There are, of course, two sides to every story. The pre-Chinese Tibetan administration was a xenophobic religious dictatorship that tolerated slavery; when the Chinese arrived, the monied and the ruling classes escaped to India, leaving behind an uneducated working class. China has spent billions bringing modern infrastructure to the region, giving Tibetan people the chance to make a better life for themselves and, ironically, strengthen their culture. Meanwhile, the Chinese migrating into Tibet are not demons. Most are people simply trying to make a life for themselves and their families, with little understanding of the implications of their presence. As with Taiwan and Xinjiang, all Chinese are taught almost from birth that Tibet is an “inalienable part of China”, and to suggest otherwise is heresy.
As part of their Beijing Olympic bid, the Chinese government promised increased freedom for Tibetans, but a confluence of events – the unfurling of a Tibetan flag at Everest Base Camp by some American students in 2007, mass protests and rioting by Tibetans in spring 2008 – ended those dreams.
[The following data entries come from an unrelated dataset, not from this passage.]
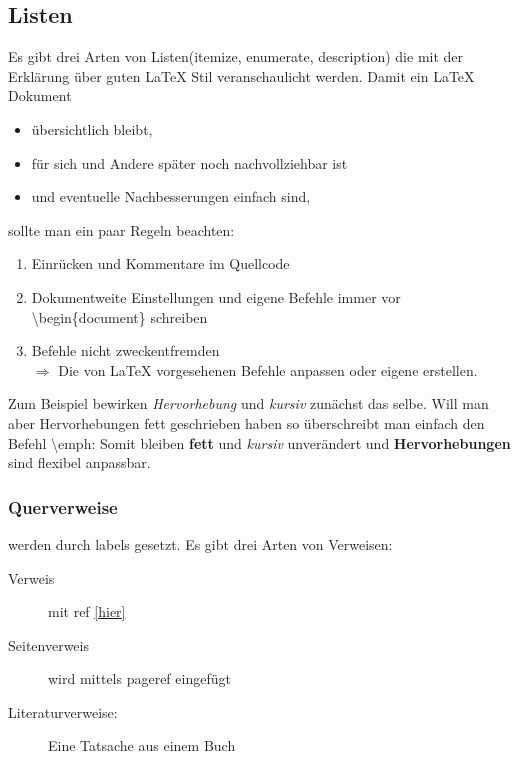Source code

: 	\subsection{Listen}
	Es gibt drei Arten von Listen(itemize, enumerate, description) die mit der Erklärung über guten LaTeX Stil veranschaulicht werden.
	Damit ein LaTeX Dokument	%
	\begin{itemize}\itemsep-2pt
		\item übersichtlich bleibt,
		\item für sich und Andere später noch nachvollziehbar ist
		\item und eventuelle Nachbesserungen einfach sind,
	\end{itemize}
	sollte man ein paar Regeln beachten:
	\begin{enumerate}
		\item Einrücken und Kommentare im Quellcode
		\item Dokumentweite Einstellungen und eigene Befehle immer vor \textbackslash begin\{document\} schreiben
		\item Befehle nicht zweckentfremden\\
			$\Rightarrow$ Die von LaTeX vorgesehenen Befehle anpassen oder eigene erstellen.			%
	\end{enumerate}

	Zum Beispiel bewirken \emph{Hervorhebung} und \textit{kursiv} zunächst das selbe.
	Will man aber Hervorhebungen fett geschrieben haben so überschreibt man einfach den Befehl \textbackslash emph:
	\renewcommand{\emph}[1]{\textbf{#1}}	%
	Somit bleiben \textbf{fett} und \textit{kursiv} unverändert und \emph{Hervorhebungen} sind flexibel anpassbar.\\
	\subsubsection{Querverweise} werden durch labels gesetzt.\label{hier} Es gibt drei Arten von Verweisen:
	\begin{description}
		\item[Verweis] mit ref \ref{hier}
		\item[Seitenverweis] wird mittels pageref \pageref{hier} eingefügt
		\item[Literaturverweise:] Eine Tatsache aus einem Buch \cite{bowie}
	\end{description}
Since 2008 an ongoing campaign in Tibet, Sichuan and even across the border in Nepal, has seen scores of Tibetan protesters set themselves ablaze. Extremely strict travel regulations are in place, and temporary bans on all foreign travellers from visiting the region are regularly imposed. Any visit to Tibet will be expensive, with transport and accommodation options for foreigners limited, on the whole, to the higher end of the market, though Tibetan organizations abroad ask visitors to try, wherever possible, to buy from Tibetans and to hire Tibetan guides. At all times, you should avoid putting Tibetans – and yourself – at risk by bringing up politically sensitive issues: you can go home, Tibetans have to live here. The Chinese authorities monitor internet activity here more strictly than in the rest of the Republic so, again, avoid sensitive topics and mentioning people by name in your emails.